START Source records

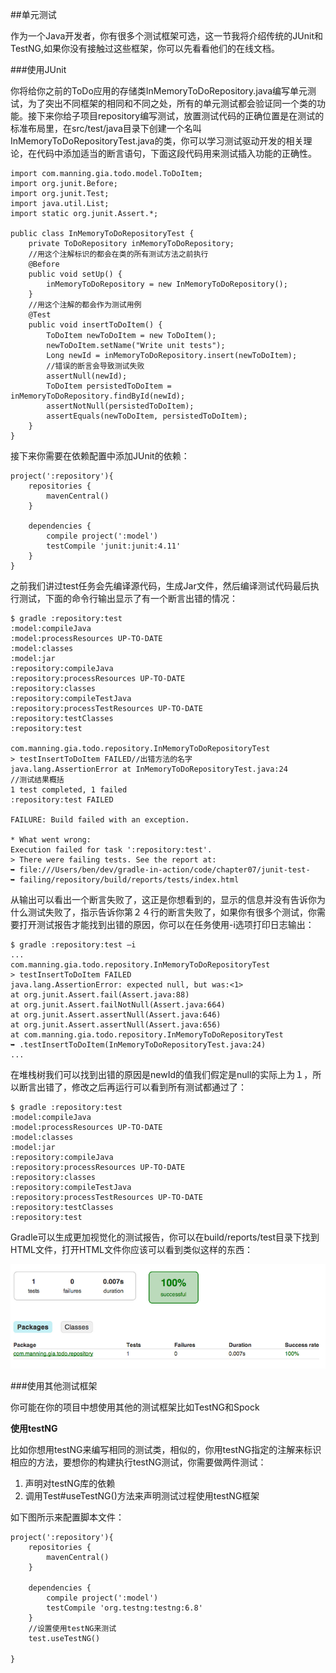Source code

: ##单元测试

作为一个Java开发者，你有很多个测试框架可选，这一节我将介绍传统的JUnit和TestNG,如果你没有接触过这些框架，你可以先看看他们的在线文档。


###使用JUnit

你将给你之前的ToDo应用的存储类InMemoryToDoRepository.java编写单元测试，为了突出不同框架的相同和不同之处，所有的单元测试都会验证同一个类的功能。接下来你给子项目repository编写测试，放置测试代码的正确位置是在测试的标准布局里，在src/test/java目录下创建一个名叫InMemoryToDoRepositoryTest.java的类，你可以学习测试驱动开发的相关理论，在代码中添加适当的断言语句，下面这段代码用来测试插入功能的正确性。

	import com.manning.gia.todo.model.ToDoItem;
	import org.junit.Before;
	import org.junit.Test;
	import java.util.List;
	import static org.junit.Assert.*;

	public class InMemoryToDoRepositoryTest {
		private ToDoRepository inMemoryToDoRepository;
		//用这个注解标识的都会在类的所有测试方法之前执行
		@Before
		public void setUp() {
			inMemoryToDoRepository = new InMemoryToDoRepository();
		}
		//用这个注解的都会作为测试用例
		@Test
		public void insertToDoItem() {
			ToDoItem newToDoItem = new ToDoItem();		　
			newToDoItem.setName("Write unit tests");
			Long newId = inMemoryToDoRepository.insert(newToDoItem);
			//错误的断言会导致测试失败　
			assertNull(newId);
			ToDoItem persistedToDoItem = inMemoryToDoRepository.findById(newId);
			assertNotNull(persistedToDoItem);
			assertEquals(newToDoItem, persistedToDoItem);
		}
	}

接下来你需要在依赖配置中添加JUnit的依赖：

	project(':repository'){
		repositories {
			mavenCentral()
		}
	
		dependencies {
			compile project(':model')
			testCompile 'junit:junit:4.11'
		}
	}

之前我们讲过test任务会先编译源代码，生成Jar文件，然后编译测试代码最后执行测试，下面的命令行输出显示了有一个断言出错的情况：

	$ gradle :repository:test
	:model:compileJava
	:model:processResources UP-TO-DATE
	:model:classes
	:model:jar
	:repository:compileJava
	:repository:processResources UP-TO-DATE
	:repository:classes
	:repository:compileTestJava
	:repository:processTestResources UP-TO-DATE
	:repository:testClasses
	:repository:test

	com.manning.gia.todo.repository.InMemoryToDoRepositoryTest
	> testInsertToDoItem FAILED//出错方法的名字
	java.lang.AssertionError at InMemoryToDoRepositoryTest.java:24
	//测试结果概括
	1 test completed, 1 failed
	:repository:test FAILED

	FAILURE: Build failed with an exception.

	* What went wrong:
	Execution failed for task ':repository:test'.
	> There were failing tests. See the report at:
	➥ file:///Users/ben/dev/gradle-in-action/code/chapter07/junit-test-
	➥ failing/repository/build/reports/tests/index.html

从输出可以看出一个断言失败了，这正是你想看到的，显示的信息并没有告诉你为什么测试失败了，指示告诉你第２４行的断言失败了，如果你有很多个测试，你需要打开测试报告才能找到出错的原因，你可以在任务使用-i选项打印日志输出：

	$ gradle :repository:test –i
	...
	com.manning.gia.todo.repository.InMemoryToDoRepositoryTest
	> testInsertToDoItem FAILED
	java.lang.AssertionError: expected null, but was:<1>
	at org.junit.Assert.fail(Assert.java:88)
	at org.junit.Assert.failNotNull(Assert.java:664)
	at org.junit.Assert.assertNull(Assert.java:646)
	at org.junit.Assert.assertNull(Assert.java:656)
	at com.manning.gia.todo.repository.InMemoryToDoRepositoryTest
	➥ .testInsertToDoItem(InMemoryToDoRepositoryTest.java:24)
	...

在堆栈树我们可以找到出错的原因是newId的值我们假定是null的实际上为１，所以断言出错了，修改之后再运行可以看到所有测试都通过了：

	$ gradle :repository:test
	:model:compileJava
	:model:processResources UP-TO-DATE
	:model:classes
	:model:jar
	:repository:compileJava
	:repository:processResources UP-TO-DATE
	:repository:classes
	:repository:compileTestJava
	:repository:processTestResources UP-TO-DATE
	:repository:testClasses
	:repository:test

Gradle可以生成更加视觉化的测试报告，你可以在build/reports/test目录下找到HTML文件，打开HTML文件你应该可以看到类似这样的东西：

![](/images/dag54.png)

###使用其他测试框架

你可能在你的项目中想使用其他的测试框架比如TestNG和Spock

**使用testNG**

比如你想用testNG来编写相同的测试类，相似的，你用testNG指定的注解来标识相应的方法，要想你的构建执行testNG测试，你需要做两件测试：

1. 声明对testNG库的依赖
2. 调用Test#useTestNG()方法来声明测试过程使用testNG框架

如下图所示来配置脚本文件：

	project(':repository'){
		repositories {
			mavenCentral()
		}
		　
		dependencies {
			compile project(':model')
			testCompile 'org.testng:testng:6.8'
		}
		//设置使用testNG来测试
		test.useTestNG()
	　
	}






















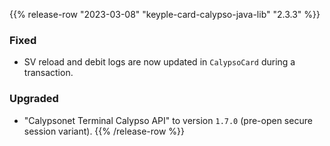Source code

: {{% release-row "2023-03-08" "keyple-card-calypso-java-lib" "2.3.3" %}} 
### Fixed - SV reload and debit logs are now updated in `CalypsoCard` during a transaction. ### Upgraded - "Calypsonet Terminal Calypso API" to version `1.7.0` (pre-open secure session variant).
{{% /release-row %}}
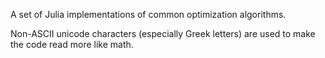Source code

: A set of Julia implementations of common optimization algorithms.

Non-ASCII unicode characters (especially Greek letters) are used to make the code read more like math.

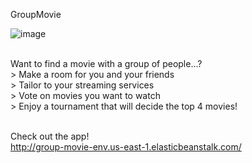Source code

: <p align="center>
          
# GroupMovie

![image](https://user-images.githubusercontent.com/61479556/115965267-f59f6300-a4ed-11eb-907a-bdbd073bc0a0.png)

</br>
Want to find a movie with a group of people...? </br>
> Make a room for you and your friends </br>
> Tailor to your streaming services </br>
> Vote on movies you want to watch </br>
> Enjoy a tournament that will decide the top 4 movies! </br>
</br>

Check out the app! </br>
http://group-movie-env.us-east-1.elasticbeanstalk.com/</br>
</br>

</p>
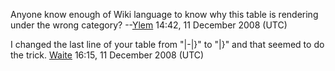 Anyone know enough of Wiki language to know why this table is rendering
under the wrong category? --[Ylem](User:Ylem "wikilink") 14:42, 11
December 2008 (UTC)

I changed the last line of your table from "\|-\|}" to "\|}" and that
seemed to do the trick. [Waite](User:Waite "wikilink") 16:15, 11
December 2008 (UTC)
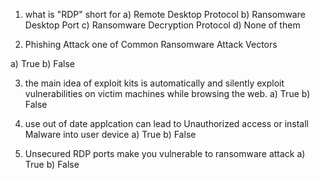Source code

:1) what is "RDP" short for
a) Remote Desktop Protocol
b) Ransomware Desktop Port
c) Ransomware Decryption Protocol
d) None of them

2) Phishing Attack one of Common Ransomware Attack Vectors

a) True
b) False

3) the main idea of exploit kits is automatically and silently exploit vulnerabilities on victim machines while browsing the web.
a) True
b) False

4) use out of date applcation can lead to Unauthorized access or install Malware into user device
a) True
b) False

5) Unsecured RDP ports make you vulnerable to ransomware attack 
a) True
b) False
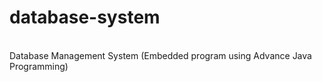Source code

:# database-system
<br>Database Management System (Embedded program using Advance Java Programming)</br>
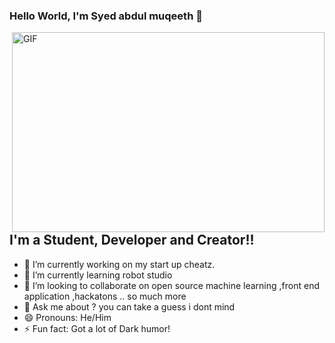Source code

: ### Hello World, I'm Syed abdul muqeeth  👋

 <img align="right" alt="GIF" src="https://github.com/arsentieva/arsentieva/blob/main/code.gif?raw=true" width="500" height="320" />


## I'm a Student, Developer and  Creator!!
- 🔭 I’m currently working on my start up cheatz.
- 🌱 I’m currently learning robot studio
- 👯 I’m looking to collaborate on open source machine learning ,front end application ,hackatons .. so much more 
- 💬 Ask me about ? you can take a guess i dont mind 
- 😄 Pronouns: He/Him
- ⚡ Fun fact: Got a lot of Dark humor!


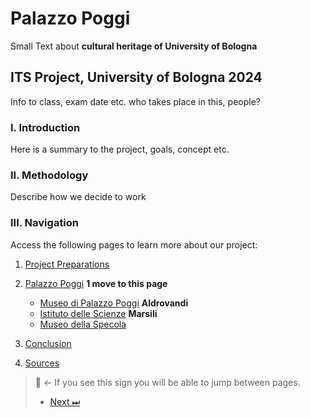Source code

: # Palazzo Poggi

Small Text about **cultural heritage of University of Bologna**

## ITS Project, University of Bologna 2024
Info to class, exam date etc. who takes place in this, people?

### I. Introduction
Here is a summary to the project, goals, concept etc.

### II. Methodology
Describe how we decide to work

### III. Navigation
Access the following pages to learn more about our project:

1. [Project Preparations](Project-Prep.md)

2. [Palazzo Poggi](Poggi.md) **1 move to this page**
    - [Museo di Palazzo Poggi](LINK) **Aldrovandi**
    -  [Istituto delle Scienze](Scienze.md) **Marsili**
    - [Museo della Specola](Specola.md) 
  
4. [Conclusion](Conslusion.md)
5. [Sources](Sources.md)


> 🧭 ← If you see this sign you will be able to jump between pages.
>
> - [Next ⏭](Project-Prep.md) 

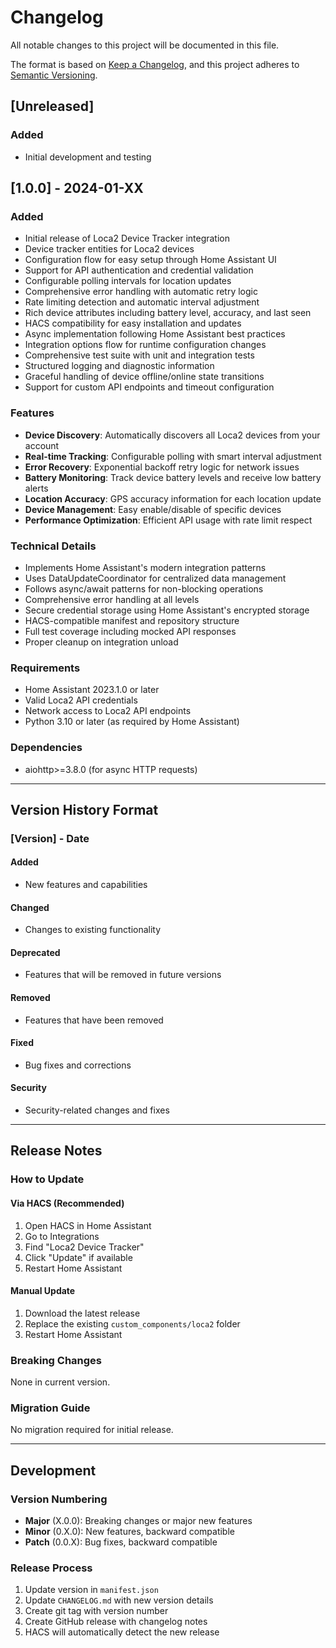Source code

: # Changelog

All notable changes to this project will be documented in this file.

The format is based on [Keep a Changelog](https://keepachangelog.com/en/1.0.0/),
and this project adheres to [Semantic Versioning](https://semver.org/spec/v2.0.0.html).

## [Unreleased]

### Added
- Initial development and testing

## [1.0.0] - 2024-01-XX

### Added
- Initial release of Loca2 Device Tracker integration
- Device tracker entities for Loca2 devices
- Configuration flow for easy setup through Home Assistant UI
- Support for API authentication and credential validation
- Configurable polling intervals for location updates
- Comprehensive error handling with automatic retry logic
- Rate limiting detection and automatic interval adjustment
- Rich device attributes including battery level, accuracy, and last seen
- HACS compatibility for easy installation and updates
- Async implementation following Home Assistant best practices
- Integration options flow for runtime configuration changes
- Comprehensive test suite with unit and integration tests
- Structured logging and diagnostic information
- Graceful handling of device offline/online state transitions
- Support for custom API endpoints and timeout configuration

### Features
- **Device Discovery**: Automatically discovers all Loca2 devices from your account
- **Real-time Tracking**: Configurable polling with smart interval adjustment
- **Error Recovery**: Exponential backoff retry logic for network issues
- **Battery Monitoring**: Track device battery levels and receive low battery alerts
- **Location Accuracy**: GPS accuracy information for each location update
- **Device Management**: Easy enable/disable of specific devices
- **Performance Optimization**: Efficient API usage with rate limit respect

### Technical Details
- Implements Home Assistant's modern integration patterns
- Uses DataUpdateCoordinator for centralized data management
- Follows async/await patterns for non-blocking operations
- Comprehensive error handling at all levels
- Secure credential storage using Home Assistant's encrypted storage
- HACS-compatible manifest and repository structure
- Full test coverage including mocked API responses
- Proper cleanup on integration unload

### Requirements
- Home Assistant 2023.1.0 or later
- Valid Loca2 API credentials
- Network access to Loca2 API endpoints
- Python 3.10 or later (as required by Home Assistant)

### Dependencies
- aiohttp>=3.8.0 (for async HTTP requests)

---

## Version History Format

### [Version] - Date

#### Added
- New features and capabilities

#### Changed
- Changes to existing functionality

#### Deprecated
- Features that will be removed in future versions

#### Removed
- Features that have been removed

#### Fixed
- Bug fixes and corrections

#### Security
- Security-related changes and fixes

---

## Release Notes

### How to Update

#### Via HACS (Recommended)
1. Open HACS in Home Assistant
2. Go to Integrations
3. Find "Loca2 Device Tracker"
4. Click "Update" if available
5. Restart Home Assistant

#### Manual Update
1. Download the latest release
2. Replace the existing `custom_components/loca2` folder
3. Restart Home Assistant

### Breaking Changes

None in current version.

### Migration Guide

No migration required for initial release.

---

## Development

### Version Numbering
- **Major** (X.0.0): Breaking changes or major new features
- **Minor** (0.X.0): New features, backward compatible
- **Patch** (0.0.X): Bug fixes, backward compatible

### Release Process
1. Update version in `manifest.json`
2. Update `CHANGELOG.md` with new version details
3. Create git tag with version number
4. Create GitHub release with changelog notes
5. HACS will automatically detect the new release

END Source records

Restate the material word for word from its first line through the line containing "你将给你之前的ToDo应用的", both included; the pictures do not belong in it.

*Exercise solution*.
Source code

: ##单元测试

作为一个Java开发者，你有很多个测试框架可选，这一节我将介绍传统的JUnit和TestNG,如果你没有接触过这些框架，你可以先看看他们的在线文档。


###使用JUnit

你将给你之前的ToDo应用的存储类InMemoryToDoRepository.java编写单元测试，为了突出不同框架的相同和不同之处，所有的单元测试都会验证同一个类的功能。接下来你给子项目repository编写测试，放置测试代码的正确位置是在测试的标准布局里，在src/test/java目录下创建一个名叫InMemoryToDoRepositoryTest.java的类，你可以学习测试驱动开发的相关理论，在代码中添加适当的断言语句，下面这段代码用来测试插入功能的正确性。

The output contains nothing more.